Hyperband: A Novel Bandit-Based Approach to Hyperparameter Optimization
This addresses the critical problem of efficiently tuning hyperparameters for machine learning practitioners, offering a significant speed improvement over existing methods.
The paper tackles hyperparameter optimization by introducing Hyperband, a bandit-based algorithm that adaptively allocates resources and early-stops configurations, achieving over an order-of-magnitude speedup compared to Bayesian optimization methods on deep-learning and kernel-based problems.

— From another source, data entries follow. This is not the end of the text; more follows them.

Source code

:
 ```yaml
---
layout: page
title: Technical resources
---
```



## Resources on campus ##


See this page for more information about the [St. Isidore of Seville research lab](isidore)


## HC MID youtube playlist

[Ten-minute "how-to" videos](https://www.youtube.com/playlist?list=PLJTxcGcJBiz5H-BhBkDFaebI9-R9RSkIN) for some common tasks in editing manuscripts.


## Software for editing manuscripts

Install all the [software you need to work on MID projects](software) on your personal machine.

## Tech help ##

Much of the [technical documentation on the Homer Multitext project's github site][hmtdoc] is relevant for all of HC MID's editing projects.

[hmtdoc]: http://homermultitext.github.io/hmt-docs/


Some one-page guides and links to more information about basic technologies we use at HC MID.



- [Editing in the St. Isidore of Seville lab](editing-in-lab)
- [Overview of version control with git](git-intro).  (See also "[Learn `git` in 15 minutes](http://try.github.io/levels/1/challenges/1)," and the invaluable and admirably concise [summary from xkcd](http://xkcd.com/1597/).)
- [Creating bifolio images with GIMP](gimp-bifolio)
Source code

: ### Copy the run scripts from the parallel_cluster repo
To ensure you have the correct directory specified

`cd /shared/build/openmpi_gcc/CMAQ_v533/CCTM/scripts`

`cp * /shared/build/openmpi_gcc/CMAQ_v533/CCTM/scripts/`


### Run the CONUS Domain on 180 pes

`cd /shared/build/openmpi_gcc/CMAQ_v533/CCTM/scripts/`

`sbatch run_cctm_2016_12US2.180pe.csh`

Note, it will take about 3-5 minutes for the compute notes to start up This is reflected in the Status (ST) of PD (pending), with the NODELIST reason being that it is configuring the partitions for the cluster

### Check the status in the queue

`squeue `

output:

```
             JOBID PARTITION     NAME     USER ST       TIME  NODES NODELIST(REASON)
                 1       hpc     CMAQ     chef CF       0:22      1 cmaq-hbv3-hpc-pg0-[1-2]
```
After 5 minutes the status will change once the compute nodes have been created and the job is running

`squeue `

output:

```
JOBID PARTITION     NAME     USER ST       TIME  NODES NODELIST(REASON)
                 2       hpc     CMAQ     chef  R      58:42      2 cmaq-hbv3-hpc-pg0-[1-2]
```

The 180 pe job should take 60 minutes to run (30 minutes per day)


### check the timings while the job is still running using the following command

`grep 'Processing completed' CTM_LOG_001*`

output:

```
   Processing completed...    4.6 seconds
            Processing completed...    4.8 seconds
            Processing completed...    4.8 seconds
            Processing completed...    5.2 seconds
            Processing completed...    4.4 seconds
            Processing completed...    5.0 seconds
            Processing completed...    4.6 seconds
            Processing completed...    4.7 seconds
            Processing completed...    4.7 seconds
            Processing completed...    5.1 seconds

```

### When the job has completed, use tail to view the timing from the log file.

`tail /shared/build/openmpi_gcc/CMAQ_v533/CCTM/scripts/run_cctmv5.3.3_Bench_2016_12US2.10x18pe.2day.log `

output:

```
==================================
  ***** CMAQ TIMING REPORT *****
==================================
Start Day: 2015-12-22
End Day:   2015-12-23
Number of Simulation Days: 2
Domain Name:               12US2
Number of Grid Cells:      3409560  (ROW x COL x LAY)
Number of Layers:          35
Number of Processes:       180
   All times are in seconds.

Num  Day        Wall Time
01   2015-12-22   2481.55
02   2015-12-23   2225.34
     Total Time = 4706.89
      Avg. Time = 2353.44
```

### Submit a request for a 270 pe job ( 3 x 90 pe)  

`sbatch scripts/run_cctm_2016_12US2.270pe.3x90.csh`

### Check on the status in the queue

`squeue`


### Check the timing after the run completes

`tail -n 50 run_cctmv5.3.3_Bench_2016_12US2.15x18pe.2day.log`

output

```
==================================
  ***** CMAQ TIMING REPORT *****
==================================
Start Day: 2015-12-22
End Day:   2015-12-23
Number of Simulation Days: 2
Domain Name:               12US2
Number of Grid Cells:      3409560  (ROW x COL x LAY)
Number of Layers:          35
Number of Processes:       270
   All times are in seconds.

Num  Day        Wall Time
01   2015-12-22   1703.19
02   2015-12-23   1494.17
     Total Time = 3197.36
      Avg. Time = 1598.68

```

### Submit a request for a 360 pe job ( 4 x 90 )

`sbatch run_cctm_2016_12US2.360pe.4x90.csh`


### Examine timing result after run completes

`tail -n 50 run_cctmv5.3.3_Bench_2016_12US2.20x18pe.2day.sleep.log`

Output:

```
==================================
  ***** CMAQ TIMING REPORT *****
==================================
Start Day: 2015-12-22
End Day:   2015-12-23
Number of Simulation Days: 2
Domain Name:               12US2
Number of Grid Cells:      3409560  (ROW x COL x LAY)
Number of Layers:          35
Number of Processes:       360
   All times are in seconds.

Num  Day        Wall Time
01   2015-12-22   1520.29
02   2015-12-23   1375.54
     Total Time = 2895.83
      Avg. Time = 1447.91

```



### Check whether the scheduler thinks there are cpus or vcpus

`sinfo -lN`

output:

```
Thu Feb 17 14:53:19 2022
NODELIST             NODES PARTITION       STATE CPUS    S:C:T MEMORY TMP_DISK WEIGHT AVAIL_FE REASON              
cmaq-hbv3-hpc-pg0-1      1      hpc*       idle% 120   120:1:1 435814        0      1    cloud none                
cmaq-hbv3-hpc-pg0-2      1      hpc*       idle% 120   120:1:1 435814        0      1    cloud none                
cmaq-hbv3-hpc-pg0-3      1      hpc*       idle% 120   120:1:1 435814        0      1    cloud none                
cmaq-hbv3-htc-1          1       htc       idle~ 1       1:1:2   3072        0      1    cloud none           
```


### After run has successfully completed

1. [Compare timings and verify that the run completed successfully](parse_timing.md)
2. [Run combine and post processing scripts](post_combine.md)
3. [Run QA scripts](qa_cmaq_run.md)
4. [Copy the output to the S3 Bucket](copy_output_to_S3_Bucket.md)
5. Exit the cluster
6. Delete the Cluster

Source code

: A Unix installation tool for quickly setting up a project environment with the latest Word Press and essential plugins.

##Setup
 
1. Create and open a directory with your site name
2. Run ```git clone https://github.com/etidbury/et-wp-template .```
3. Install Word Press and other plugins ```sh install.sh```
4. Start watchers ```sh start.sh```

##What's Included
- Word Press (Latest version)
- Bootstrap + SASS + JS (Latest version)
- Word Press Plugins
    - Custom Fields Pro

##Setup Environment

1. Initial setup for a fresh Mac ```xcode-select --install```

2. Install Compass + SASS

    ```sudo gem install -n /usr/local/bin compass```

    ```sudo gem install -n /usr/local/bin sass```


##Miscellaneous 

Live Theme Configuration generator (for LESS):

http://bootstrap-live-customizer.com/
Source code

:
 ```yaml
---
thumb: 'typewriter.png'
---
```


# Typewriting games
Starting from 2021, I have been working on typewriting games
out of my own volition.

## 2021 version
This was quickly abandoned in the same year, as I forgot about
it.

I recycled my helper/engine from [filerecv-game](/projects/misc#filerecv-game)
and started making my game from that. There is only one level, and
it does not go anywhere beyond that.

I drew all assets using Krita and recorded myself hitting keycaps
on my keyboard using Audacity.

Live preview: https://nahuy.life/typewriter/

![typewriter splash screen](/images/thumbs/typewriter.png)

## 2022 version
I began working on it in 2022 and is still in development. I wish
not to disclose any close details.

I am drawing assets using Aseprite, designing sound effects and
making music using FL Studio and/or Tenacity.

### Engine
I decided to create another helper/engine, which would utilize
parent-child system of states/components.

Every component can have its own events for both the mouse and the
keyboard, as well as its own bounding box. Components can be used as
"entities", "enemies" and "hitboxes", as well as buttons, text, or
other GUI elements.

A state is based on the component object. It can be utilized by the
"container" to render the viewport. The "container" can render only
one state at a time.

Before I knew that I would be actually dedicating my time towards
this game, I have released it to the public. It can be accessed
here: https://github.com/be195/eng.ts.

Performance of machine learning algorithms depends critically on identifying a good set of hyperparameters. While recent approaches use Bayesian optimization to adaptively select configurations, we focus on speeding up random search through adaptive resource allocation and early-stopping. We formulate hyperparameter optimization as a pure-exploration non-stochastic infinite-armed bandit problem where a predefined resource like iterations, data samples, or features is allocated to randomly sampled configurations. We introduce a novel algorithm, Hyperband, for this framework and analyze its theoretical properties, providing several desirable guarantees. Furthermore, we compare Hyperband with popular Bayesian optimization methods on a suite of hyperparameter optimization problems. We observe that Hyperband can provide over an order-of-magnitude speedup over our competitor set on a variety of deep-learning and kernel-based learning problems.